Beach, Here We Come
Posted to Facebook on 6/24/16:
It’s been a rough week starting with Ana waking up sick with a cold on Sunday (after two amazing shows on Friday and Saturday). We figured it was all that hard work catching up with her, but then we all got sick..one by one and when Emily spiked a fever of 101.8 yesterday, I took her to the doctor and she has strep. Well, we all have strep. The good news is we’ve all started taking antibiotics just in time for our beach vacation which starts tomorrow!! I can hardly believe it’s already here…

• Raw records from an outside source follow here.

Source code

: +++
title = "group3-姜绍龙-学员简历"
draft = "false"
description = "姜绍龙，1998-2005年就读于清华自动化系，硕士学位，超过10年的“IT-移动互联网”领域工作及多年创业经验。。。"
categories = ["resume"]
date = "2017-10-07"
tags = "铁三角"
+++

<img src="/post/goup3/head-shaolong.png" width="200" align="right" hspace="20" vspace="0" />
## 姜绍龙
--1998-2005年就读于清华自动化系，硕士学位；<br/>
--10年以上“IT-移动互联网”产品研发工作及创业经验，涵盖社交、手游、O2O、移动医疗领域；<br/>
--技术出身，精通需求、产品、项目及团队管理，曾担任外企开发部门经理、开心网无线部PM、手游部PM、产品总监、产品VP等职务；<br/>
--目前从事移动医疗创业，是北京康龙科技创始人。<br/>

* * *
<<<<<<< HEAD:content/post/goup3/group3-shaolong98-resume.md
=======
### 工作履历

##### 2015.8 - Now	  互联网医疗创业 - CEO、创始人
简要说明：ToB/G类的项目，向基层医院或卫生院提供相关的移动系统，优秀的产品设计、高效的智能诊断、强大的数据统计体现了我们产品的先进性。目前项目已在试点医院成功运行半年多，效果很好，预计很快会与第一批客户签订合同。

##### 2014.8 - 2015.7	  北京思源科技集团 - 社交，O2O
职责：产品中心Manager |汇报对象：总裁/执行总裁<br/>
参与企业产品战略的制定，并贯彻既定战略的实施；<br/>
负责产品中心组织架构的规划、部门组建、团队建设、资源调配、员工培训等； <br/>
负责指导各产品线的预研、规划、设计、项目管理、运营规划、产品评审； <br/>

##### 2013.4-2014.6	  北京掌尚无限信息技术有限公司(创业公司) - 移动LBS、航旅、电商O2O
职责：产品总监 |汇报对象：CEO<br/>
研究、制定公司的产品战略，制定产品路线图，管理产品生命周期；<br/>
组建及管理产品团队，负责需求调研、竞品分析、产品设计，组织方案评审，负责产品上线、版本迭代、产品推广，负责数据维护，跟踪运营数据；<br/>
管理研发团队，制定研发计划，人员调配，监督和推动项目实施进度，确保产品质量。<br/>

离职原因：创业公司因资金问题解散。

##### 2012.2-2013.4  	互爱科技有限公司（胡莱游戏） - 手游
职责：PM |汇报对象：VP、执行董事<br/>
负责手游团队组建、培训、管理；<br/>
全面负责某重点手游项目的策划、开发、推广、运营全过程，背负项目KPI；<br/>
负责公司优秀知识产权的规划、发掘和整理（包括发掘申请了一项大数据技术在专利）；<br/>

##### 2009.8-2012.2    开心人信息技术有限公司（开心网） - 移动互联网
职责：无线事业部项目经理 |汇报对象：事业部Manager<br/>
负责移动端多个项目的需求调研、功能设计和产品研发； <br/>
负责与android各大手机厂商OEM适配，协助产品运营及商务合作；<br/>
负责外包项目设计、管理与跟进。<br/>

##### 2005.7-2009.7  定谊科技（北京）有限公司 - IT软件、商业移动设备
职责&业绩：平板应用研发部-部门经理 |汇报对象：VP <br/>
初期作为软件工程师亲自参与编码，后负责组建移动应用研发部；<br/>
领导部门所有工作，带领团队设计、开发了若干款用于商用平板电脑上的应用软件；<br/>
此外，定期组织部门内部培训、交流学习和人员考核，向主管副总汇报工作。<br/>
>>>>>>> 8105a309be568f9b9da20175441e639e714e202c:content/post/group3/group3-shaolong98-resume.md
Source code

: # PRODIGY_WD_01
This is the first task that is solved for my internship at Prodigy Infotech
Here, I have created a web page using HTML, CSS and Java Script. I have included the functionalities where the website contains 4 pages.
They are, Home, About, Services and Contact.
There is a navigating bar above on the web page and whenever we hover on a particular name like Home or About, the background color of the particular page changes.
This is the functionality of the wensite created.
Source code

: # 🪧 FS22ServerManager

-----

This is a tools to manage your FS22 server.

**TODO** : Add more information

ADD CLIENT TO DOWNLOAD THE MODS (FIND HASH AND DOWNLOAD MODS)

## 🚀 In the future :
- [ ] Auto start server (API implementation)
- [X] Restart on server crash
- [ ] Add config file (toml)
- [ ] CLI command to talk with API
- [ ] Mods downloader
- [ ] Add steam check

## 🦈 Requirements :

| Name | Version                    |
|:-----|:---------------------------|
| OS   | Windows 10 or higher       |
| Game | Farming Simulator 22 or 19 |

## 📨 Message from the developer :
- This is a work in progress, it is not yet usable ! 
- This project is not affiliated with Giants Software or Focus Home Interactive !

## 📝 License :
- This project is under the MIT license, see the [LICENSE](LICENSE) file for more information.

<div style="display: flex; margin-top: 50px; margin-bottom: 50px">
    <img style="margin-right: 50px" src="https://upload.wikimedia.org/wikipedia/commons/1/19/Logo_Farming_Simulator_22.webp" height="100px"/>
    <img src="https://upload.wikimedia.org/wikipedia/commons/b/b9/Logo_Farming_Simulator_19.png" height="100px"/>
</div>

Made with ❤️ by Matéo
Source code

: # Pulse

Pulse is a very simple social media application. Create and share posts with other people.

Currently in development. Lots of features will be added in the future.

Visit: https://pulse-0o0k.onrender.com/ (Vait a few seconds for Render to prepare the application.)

But in the midst of vacation prep today, Jim and I had a call with Dr. Waldman, the hospital’s Director of Pediatric Palliative Care. We talked to him in the car since we didn’t want Ana to hear and the conversation lasted over an hour. He said it was something new for him to talk to a family over the phone, but lots of people had told him about Ana and she’s been on his mind for a while.
This was a hard conversation, and one that I never imagined I’d ever have about my child. Thinking tangibly about what’s to come, how to anticipate it, how to help her get through this, well, it’s so exquisitely painful. It’s hard to believe that people were going about their business -driving by, walking dogs, worrying about what to eat for lunch… when we sat there discussing how to survive a nightmare.
Jim said that we’re in a wilderness now with no path. It’s not like in the beginning when we could focus on treatment, on Ana getting better. So we need guidance now more than ever. I think Dr. Waldman can help. At least, we feel like we’re not totally alone trying to navigate the impossible. Still, I’m finding it hard to bear all of this – the truth of it. It’s so random and cruel. Why Ana?
But that’s not a good way to think because it distracts me from the present. Right now the beach awaits and Ana is here, feeling good (except for a sore throat). It’s time to make some more memories. Today’s conversation had to happen, but I have the luxury of putting it on a shelf for a little while until the next reality check.
It’s possible to be grateful and heartbroken at the same time. I didn’t know that before today.